You know what's a lot more difficult than 'hurrhurr Christians are dumb' or 'Some christians think this way, therefore all Christians are terrible people'?
Where did you get that from?
That Wolf for the first part. Second part just seemed to be kinda the general sentiment about religion by some of the people here.
Wow, no. Nobody is saying that Christians are bad people. We're criticizing ideas, which is utterly different.
If you have a problem with that "general sentiment", keep in mind that one of the underlying ideas in Christianity is that *all* people are terrible. Most atheists disagree with that, claiming that humans are generally moral without requiring divine intervention.
Which means, *technically*, Christians are saying that we're terrible and we're saying that they aren't. Which is a silly way of putting it, but technically true.
But seriously, I think you're mistaking arguments over beliefs for personal attacks.
Keep in mind that I don't understand what That Wolf is saying 90% of the time. I think there's a language barrier? He might be insulting people for all I know.
Ah, and DwArfy1? I would posit that what separates divinity from humanity is humanity's inability to become divine.
Though I also really like the idea that a god is defined as something capable of existing in two places at the same time, which comes from a book series.
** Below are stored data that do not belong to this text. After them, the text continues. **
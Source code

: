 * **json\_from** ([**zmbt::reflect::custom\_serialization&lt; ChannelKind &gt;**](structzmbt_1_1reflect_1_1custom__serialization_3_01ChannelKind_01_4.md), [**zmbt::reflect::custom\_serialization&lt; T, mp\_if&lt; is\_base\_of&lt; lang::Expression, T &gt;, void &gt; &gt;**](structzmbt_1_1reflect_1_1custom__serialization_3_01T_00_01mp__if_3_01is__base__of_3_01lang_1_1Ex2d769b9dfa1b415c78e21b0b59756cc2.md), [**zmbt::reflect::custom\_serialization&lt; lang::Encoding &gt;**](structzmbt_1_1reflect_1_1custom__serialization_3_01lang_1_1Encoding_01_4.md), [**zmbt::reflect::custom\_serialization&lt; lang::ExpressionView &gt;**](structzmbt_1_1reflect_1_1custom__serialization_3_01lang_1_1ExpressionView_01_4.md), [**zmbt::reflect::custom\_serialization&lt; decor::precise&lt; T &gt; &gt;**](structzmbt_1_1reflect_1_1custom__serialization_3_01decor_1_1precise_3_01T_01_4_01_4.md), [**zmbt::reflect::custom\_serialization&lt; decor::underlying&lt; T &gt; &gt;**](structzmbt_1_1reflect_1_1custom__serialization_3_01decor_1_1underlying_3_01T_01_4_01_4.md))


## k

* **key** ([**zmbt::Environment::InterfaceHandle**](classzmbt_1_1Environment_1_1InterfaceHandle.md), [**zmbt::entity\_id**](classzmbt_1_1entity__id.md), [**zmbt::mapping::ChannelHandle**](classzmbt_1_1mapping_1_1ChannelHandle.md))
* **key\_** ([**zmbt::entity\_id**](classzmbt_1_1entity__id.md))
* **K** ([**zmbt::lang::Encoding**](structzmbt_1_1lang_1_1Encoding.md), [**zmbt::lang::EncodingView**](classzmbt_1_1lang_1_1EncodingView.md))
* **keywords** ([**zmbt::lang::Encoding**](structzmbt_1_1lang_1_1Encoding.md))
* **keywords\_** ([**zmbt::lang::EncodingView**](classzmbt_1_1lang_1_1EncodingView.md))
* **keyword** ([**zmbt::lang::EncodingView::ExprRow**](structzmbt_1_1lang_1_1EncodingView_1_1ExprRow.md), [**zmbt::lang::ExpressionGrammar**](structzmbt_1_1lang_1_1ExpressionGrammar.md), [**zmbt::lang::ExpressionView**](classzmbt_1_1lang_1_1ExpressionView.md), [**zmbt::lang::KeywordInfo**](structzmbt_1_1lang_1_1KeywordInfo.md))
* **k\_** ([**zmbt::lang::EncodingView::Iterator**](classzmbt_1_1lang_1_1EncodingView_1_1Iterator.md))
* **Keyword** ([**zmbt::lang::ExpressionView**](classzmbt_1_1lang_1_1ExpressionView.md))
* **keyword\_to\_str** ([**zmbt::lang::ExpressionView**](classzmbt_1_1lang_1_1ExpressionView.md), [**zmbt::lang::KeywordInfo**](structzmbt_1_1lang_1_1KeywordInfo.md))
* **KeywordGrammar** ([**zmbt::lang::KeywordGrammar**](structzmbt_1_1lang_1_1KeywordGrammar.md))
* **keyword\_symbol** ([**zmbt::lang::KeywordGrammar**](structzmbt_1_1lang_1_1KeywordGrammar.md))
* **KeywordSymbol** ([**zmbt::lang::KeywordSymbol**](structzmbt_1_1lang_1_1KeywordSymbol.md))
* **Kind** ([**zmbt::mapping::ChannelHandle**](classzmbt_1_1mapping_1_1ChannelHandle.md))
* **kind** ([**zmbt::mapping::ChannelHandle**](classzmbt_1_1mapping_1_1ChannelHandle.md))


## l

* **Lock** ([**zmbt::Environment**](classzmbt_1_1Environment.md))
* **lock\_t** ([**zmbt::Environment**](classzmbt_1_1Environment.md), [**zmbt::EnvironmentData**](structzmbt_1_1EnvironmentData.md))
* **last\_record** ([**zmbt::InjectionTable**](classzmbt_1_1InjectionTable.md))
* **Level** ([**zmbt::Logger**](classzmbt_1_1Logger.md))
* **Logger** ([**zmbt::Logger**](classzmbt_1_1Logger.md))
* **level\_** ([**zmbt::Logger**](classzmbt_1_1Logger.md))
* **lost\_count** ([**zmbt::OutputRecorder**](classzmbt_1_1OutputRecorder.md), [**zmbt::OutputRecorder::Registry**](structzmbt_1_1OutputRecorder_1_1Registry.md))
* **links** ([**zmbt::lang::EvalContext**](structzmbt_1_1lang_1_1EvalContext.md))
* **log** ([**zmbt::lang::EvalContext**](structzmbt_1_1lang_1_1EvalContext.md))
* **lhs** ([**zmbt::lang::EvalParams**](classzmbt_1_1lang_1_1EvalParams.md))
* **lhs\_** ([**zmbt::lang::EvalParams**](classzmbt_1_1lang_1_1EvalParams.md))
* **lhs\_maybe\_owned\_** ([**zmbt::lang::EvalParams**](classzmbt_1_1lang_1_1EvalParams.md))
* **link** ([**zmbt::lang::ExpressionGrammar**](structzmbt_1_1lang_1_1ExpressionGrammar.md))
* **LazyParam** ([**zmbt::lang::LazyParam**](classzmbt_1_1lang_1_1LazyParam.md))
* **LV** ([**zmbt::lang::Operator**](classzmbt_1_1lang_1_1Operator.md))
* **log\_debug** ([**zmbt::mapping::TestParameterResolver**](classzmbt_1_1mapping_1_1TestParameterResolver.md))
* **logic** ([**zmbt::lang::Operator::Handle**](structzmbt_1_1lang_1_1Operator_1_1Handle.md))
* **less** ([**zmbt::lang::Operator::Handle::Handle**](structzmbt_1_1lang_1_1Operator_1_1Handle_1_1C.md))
If you try and dissect the words or whatever, then it becomes meaningless, but that's what happens when you try to pull language out of context and dissect it.
Also possibly existing on a different level of dimensions than we do, which is so far beyond the way our brains have been made to understand the world it is difficult to physically conceive of in a meaningful way.
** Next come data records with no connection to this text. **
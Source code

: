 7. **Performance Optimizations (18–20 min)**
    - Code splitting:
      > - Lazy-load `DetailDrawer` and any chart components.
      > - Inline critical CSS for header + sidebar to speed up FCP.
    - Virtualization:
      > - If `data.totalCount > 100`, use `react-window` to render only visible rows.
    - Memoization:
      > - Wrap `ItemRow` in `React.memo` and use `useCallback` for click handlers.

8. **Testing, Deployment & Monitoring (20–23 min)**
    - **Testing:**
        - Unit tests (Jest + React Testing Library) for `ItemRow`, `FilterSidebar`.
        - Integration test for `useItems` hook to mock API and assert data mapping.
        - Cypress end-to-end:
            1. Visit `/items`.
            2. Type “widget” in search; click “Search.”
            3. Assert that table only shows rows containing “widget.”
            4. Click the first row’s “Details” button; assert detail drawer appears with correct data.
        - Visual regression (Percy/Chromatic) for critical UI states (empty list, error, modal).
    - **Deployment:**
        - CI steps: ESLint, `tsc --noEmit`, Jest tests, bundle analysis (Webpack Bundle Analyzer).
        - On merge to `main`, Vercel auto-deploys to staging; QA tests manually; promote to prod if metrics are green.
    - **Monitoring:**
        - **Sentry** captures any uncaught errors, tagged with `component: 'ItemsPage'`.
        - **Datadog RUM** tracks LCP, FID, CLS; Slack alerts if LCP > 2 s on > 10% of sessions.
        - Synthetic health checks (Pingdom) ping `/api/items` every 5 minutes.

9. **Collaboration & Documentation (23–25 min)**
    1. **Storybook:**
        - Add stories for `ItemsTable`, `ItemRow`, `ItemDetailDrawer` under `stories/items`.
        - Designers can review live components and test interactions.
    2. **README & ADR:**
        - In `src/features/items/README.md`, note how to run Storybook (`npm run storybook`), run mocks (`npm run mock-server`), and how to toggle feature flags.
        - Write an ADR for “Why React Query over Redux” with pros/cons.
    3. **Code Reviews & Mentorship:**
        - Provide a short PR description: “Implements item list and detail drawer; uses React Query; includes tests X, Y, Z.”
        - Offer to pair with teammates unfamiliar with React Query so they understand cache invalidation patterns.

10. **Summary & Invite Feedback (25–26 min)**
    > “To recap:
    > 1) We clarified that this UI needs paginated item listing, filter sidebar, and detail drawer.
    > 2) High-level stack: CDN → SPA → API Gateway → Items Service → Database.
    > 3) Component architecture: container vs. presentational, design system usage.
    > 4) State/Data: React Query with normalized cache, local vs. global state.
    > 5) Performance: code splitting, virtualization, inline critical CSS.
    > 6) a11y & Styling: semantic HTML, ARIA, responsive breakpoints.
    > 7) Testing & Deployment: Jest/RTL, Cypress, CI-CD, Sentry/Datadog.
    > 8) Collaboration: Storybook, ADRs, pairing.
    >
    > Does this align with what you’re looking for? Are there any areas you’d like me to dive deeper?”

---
That would explain a lot. I think we've had long arguments about what it means to really be "outside" the universe... If something can reach into our observable universe, there's no reason to think we couldn't someday reach out. Even if it's just communication. And, like probing a black box, we could gain understanding of this outside entity by observing its interactions with us and our universe.
Only problem is, we can't observe those interactions because we don't have any solid data on them. As if they don't exist, or are actively hiding from verification. Otherwise we'd have a whole field of study for "Extradimensional Psychology".
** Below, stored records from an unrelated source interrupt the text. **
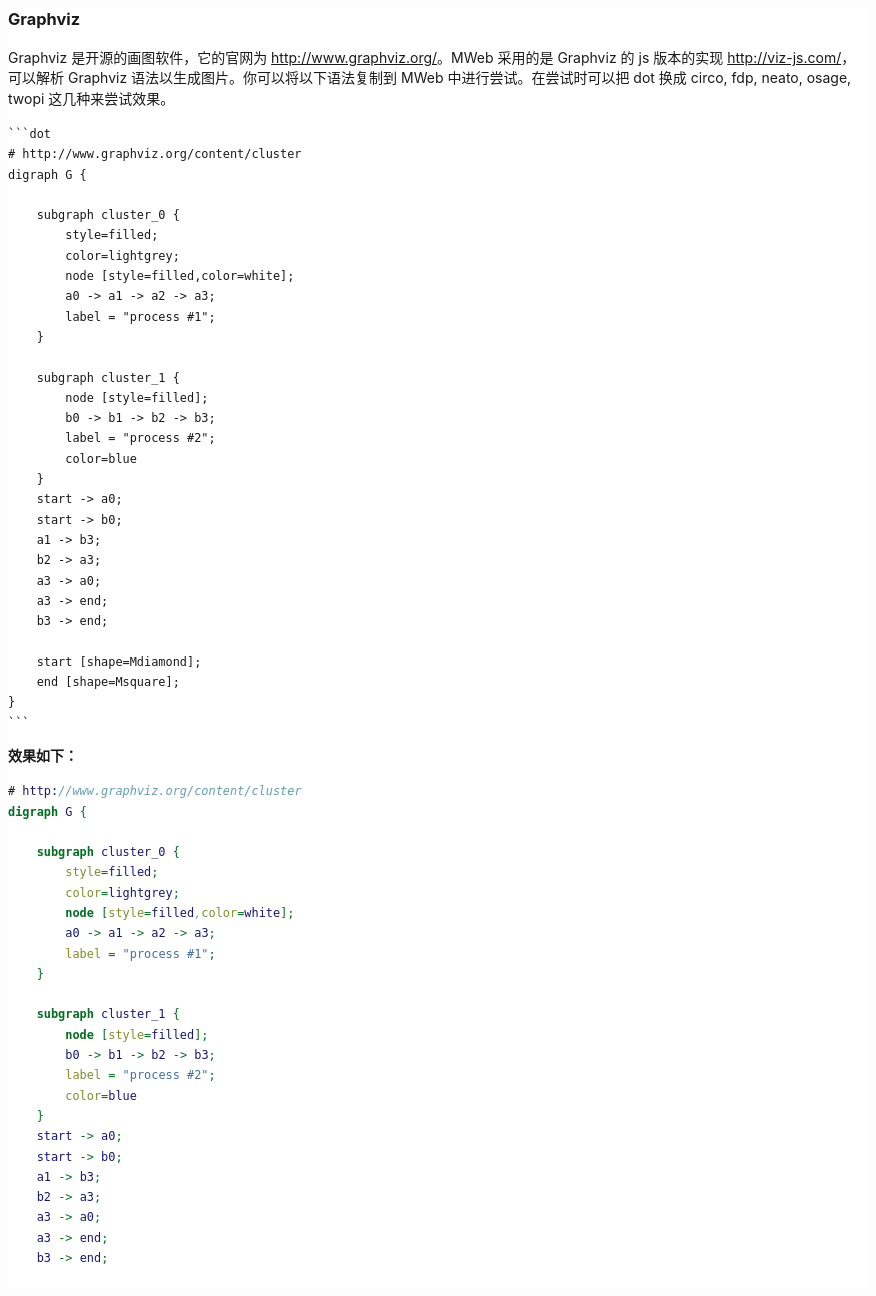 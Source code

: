 ### Graphviz

Graphviz 是开源的画图软件，它的官网为 <http://www.graphviz.org/>。MWeb 采用的是 Graphviz 的 js 版本的实现 <http://viz-js.com/>，可以解析 Graphviz 语法以生成图片。你可以将以下语法复制到 MWeb 中进行尝试。在尝试时可以把 dot 换成 circo, fdp, neato, osage, twopi 这几种来尝试效果。

    ```dot
    # http://www.graphviz.org/content/cluster
    digraph G {
    
    	subgraph cluster_0 {
    		style=filled;
    		color=lightgrey;
    		node [style=filled,color=white];
    		a0 -> a1 -> a2 -> a3;
    		label = "process #1";
    	}
    
    	subgraph cluster_1 {
    		node [style=filled];
    		b0 -> b1 -> b2 -> b3;
    		label = "process #2";
    		color=blue
    	}
    	start -> a0;
    	start -> b0;
    	a1 -> b3;
    	b2 -> a3;
    	a3 -> a0;
    	a3 -> end;
    	b3 -> end;
    
    	start [shape=Mdiamond];
    	end [shape=Msquare];
    }
    ```

**效果如下：**

```dot
# http://www.graphviz.org/content/cluster
digraph G {
    
	subgraph cluster_0 {
		style=filled;
		color=lightgrey;
		node [style=filled,color=white];
		a0 -> a1 -> a2 -> a3;
		label = "process #1";
	}
    
	subgraph cluster_1 {
		node [style=filled];
		b0 -> b1 -> b2 -> b3;
		label = "process #2";
		color=blue
	}
	start -> a0;
	start -> b0;
	a1 -> b3;
	b2 -> a3;
	a3 -> a0;
	a3 -> end;
	b3 -> end;
    
```

[1]: https://zh.mweb.im/markdown.html
[2]: https://zh.mweb.im/markdown-syntax-guide-full-version-zh.html#link
[^sample_footnote]: 这里是脚注信息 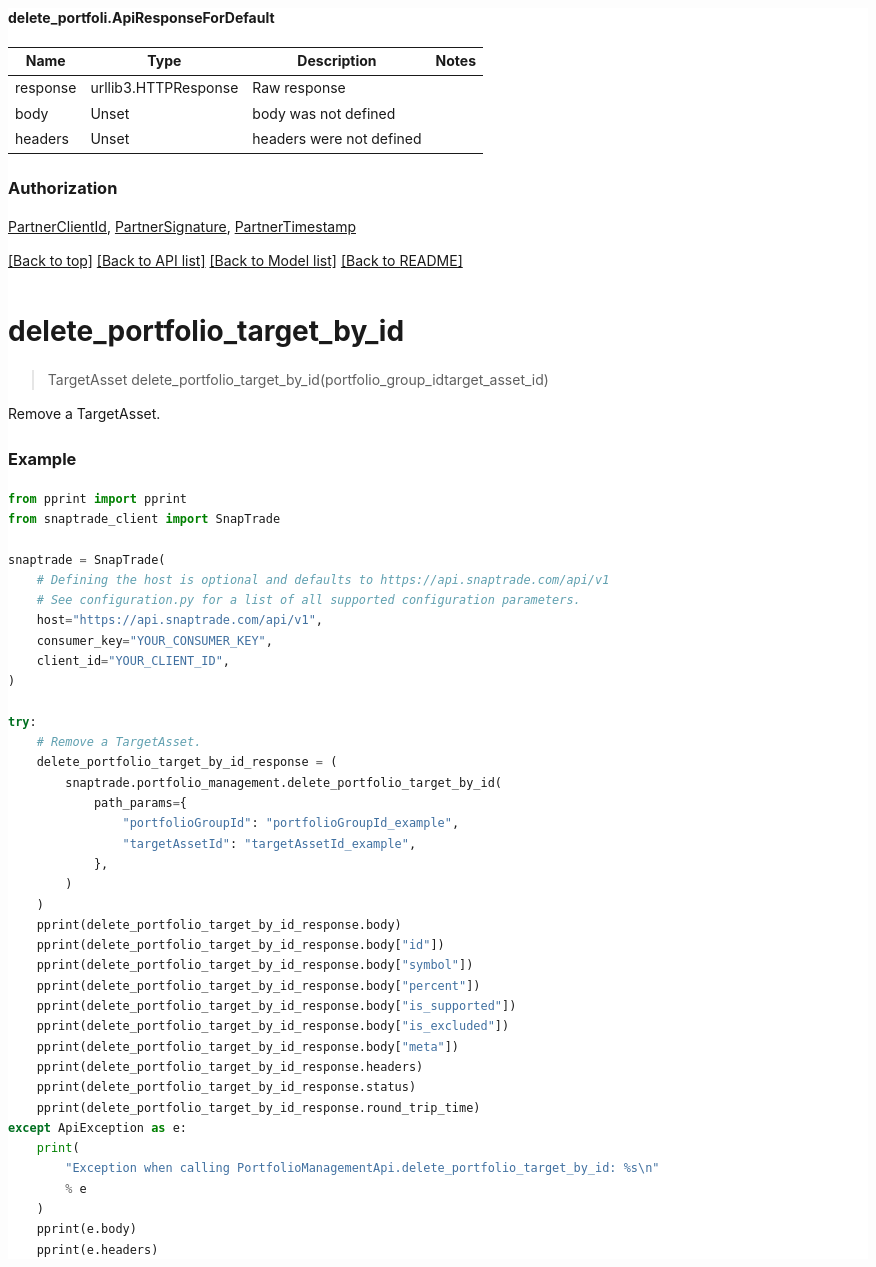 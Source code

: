 #### delete_portfoli.ApiResponseForDefault
Name | Type | Description  | Notes
------------- | ------------- | ------------- | -------------
response | urllib3.HTTPResponse | Raw response |
body | Unset | body was not defined |
headers | Unset | headers were not defined |

### Authorization

[PartnerClientId](../../../README.md#PartnerClientId), [PartnerSignature](../../../README.md#PartnerSignature), [PartnerTimestamp](../../../README.md#PartnerTimestamp)

[[Back to top]](#__pageTop) [[Back to API list]](../../../README.md#documentation-for-api-endpoints) [[Back to Model list]](../../../README.md#documentation-for-models) [[Back to README]](../../../README.md)

# **delete_portfolio_target_by_id**
<a name="delete_portfolio_target_by_id"></a>
> TargetAsset delete_portfolio_target_by_id(portfolio_group_idtarget_asset_id)

Remove a TargetAsset.

### Example

```python
from pprint import pprint
from snaptrade_client import SnapTrade

snaptrade = SnapTrade(
    # Defining the host is optional and defaults to https://api.snaptrade.com/api/v1
    # See configuration.py for a list of all supported configuration parameters.
    host="https://api.snaptrade.com/api/v1",
    consumer_key="YOUR_CONSUMER_KEY",
    client_id="YOUR_CLIENT_ID",
)

try:
    # Remove a TargetAsset.
    delete_portfolio_target_by_id_response = (
        snaptrade.portfolio_management.delete_portfolio_target_by_id(
            path_params={
                "portfolioGroupId": "portfolioGroupId_example",
                "targetAssetId": "targetAssetId_example",
            },
        )
    )
    pprint(delete_portfolio_target_by_id_response.body)
    pprint(delete_portfolio_target_by_id_response.body["id"])
    pprint(delete_portfolio_target_by_id_response.body["symbol"])
    pprint(delete_portfolio_target_by_id_response.body["percent"])
    pprint(delete_portfolio_target_by_id_response.body["is_supported"])
    pprint(delete_portfolio_target_by_id_response.body["is_excluded"])
    pprint(delete_portfolio_target_by_id_response.body["meta"])
    pprint(delete_portfolio_target_by_id_response.headers)
    pprint(delete_portfolio_target_by_id_response.status)
    pprint(delete_portfolio_target_by_id_response.round_trip_time)
except ApiException as e:
    print(
        "Exception when calling PortfolioManagementApi.delete_portfolio_target_by_id: %s\n"
        % e
    )
    pprint(e.body)
    pprint(e.headers)
```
I'm not mocking - I kinda believe in the latter. That there are bizarre entities which avoid scientific scrutiny for mysterious reasons. I call them "fairies" or "little people", though, not gods.
One difference is that gods, according to ancient people, appeared often and performed great miracles so that they *would* be seen and believed. Including Jehovah. Fairies have always been secretive, often even allergic to science. Which is a convenient excuse for why we can't find them, but also consistent. Modern religions claim that the gods gradually stopped performing miracles, and rarely explain why.
An exception might be Norse mythology. I don't know much about modern day practice, but one could explain the silence of the gods by saying they were killed in Ragnarok. Like fairies, consistent with the lore.